[Supplied information — start]

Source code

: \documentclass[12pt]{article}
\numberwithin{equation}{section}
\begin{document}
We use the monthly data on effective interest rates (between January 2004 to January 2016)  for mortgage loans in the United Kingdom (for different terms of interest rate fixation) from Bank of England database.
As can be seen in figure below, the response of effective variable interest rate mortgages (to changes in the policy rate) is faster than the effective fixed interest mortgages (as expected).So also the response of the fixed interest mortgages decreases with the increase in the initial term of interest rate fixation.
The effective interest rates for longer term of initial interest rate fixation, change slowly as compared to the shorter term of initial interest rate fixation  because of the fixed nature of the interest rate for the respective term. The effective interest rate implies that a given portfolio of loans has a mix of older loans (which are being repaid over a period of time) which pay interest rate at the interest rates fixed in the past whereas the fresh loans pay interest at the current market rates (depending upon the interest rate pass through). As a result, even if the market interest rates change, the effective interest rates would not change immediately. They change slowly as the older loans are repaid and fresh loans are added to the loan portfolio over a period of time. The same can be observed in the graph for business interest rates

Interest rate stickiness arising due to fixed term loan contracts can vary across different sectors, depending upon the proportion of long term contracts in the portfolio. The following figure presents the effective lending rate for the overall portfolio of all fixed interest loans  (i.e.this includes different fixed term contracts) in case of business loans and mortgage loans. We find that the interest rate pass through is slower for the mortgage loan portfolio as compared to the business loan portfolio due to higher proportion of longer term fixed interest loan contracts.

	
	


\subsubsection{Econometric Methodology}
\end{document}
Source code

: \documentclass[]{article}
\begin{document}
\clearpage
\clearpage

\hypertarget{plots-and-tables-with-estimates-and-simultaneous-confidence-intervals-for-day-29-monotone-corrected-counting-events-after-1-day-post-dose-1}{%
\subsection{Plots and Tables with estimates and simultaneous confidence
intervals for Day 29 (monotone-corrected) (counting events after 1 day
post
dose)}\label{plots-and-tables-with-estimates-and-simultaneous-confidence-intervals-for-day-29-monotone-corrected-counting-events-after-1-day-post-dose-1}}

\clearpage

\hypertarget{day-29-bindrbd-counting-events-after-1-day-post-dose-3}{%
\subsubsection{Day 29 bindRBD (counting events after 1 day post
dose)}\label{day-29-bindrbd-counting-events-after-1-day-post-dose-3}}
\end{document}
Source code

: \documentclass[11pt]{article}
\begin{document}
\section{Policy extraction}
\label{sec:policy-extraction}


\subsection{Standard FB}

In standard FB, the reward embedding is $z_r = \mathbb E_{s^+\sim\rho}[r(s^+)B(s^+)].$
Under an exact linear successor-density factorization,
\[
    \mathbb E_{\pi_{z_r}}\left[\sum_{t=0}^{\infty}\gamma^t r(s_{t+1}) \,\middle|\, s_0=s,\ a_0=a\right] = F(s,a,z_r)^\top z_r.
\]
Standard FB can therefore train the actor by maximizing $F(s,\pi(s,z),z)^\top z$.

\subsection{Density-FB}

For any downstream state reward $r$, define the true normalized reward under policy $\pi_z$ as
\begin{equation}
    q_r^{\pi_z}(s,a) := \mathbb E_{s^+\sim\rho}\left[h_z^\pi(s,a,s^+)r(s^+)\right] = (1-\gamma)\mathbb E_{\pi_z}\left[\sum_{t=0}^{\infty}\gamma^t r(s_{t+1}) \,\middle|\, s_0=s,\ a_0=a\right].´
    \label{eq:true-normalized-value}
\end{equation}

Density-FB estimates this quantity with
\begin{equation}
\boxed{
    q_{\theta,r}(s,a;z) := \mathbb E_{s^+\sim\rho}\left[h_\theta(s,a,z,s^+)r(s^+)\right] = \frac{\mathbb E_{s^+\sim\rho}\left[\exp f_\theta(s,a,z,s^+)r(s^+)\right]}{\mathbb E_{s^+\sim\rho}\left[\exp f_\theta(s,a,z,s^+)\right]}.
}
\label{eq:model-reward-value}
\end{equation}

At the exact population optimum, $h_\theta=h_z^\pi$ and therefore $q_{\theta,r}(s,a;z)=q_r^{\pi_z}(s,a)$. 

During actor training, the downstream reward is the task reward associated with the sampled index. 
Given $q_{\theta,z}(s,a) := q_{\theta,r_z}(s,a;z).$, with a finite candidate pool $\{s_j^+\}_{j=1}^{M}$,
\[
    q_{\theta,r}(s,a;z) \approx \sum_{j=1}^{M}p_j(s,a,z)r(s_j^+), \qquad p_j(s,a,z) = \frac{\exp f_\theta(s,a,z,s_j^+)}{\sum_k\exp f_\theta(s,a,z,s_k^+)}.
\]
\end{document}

[Supplied information — finish]

== What you will do ==
Give the number of lines in this material that include the string "pass", with no other text.

== Solution to the problem ==
2